Required action
Look over the lines below. Report each one that includes the string "walked".
━━ Task inputs
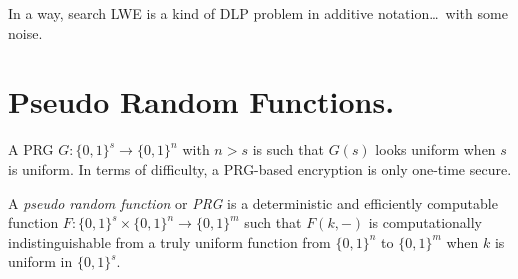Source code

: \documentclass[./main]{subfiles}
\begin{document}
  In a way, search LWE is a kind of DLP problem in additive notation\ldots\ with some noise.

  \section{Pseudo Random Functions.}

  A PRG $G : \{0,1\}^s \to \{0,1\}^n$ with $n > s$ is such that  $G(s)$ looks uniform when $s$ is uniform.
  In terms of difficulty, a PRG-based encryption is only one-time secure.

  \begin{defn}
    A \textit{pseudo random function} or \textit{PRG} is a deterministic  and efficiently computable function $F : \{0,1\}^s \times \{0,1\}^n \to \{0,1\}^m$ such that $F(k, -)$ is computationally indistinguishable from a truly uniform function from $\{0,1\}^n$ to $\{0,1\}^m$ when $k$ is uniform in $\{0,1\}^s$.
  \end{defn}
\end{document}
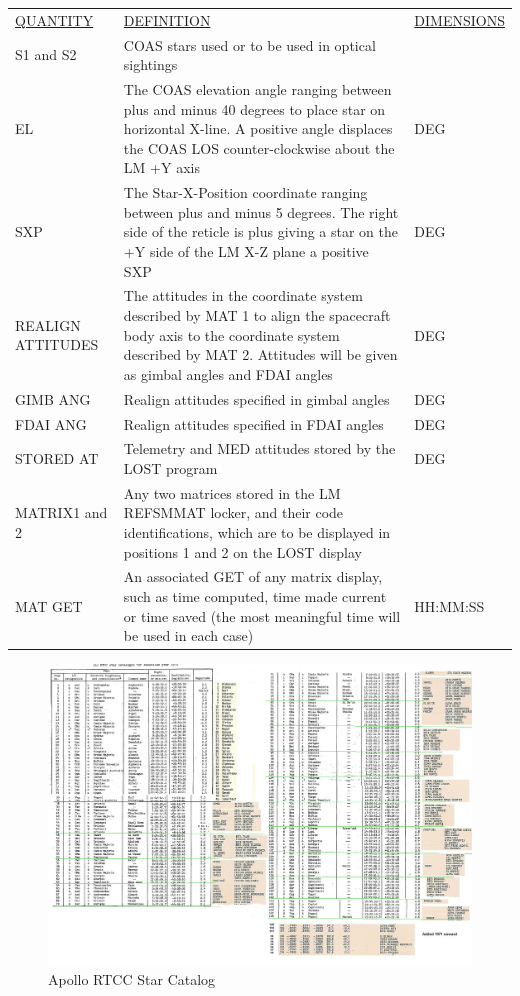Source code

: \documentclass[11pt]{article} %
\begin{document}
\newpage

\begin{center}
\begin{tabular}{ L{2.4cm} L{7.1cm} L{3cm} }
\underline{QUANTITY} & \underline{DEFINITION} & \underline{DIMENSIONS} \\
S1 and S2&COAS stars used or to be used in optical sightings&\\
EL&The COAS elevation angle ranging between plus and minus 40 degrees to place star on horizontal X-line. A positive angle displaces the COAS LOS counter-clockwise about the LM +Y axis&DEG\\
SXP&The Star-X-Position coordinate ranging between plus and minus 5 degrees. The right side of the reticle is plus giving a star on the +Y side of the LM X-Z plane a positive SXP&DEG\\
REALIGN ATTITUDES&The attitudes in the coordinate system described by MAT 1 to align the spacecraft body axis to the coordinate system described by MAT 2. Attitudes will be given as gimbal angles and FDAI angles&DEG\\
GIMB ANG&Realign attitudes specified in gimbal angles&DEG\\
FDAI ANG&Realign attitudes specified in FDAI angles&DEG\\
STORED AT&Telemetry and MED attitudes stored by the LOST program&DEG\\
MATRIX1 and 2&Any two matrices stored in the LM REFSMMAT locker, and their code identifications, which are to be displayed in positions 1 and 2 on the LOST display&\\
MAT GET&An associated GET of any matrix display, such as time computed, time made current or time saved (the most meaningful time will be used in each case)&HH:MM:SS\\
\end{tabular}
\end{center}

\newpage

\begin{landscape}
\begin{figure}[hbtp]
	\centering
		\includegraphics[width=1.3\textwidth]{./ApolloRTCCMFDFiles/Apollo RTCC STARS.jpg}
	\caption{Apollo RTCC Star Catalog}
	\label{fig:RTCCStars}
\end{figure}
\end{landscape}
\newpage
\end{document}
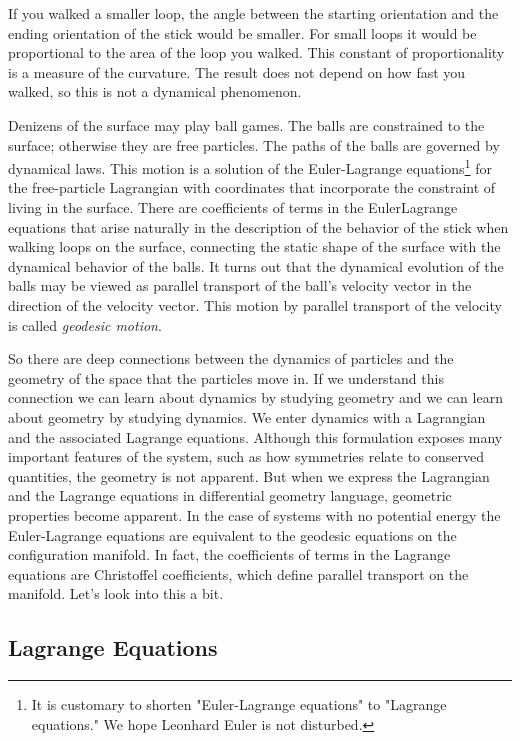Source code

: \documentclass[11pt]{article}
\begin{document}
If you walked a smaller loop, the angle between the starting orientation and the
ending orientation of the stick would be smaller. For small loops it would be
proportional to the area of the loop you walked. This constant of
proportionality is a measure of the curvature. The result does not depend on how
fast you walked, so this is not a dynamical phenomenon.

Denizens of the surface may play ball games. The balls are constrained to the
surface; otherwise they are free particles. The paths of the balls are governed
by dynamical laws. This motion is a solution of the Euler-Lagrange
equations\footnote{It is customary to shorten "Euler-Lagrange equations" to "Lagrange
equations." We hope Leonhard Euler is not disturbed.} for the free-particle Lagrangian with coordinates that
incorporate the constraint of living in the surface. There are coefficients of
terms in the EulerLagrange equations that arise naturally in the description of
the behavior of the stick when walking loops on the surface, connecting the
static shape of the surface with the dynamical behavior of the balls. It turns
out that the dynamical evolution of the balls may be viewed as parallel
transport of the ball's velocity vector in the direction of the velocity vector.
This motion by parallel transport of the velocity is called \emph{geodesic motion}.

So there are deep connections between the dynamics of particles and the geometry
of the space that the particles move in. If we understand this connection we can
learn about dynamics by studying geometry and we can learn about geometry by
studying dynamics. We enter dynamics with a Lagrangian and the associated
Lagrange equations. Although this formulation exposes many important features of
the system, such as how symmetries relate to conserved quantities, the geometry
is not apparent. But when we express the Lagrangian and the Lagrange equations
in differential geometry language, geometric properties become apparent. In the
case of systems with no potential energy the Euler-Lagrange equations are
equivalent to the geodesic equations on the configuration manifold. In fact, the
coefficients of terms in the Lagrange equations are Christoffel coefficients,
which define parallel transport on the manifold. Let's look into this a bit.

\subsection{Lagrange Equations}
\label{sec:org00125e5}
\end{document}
━━━━
━━ Task inputs
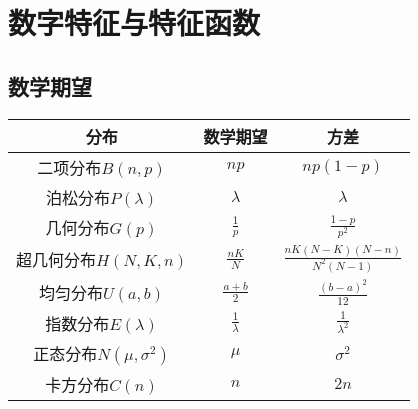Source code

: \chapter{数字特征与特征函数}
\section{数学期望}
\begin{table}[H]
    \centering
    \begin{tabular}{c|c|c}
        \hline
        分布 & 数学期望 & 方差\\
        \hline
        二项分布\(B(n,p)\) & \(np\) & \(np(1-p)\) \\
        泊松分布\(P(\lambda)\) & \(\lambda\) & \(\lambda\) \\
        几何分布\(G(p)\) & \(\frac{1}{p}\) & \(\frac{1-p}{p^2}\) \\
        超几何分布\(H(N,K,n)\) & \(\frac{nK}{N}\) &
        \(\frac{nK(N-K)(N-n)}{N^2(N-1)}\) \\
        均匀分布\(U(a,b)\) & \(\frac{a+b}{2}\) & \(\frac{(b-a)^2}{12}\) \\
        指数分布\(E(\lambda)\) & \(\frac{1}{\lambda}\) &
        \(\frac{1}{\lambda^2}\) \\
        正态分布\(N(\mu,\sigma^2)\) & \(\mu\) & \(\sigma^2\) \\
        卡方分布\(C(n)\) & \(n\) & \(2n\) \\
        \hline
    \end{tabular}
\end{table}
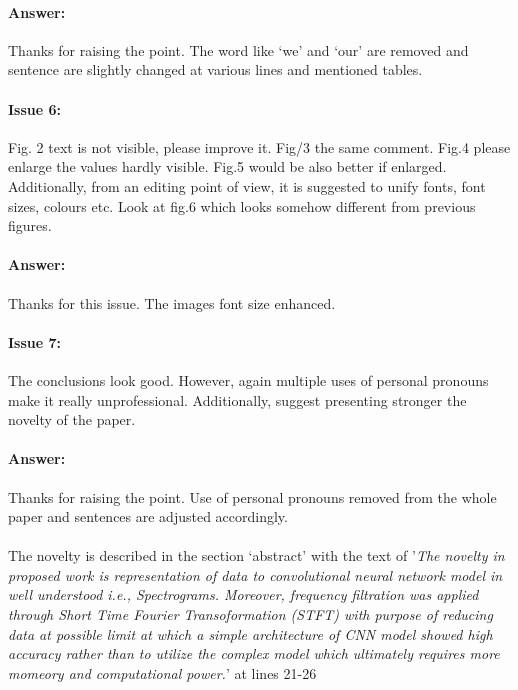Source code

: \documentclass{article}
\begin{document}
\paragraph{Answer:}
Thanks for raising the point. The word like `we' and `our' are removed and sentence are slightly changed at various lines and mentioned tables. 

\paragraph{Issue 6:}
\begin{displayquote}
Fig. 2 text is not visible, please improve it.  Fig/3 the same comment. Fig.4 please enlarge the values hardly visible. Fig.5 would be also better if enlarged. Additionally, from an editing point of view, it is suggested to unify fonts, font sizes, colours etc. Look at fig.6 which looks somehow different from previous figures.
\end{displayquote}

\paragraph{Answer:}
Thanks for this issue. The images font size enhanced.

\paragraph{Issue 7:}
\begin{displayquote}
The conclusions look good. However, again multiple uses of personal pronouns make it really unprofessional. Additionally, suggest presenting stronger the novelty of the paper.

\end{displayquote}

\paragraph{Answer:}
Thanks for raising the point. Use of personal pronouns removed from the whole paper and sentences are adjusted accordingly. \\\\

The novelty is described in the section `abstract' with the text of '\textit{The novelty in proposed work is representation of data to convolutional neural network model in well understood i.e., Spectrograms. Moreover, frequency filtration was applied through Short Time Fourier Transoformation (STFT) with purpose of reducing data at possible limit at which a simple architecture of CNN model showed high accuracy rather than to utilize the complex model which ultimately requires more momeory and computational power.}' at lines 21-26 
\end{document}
━━━━
━━ Task inputs
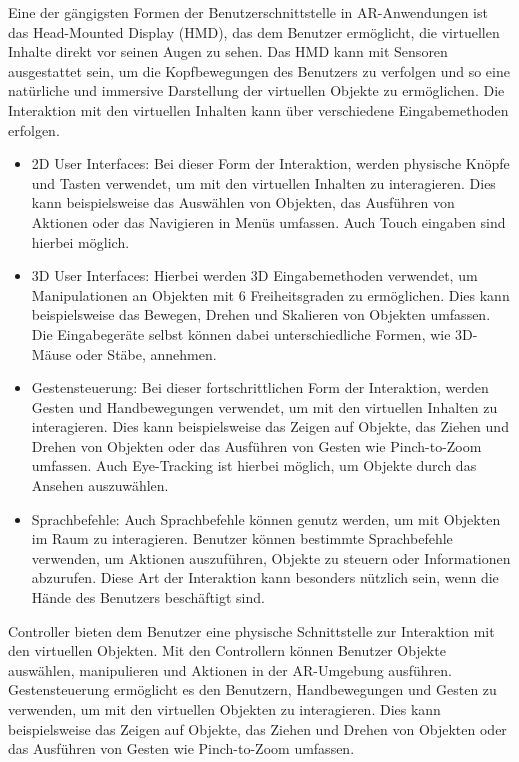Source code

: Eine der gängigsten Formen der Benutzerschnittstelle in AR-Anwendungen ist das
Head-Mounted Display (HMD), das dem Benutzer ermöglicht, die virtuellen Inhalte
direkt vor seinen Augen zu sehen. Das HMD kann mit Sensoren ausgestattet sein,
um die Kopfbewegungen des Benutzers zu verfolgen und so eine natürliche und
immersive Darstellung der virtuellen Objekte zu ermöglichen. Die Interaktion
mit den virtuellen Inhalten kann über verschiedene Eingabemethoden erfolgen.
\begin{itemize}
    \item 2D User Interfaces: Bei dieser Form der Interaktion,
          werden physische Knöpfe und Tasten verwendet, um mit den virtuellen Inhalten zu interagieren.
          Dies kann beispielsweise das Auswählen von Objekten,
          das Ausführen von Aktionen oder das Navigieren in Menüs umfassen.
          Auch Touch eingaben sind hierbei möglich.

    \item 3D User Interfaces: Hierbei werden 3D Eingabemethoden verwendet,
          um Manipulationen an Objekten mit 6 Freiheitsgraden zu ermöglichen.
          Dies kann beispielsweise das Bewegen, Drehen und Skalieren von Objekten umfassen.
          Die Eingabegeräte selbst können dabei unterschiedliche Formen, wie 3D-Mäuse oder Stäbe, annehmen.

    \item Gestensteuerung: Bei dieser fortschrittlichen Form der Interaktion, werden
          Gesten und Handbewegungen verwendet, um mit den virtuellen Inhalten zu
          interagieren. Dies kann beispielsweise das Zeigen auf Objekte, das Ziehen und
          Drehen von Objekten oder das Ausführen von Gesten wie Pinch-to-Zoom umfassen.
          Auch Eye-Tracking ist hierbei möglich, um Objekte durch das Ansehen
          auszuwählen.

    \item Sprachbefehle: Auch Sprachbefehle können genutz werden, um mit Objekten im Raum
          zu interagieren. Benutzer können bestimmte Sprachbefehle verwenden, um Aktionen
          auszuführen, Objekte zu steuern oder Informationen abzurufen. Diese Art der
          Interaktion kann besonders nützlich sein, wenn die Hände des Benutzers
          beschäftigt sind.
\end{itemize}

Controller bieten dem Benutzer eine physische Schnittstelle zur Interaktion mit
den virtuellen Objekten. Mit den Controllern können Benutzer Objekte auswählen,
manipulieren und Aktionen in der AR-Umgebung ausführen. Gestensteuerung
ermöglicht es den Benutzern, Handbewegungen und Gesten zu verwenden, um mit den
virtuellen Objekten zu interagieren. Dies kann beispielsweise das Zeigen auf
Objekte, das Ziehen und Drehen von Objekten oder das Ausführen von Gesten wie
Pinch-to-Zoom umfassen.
━━━━
Solution to the exercise
If you walked a smaller loop, the angle between the starting orientation and the
proportional to the area of the loop you walked. This constant of
fast you walked, so this is not a dynamical phenomenon.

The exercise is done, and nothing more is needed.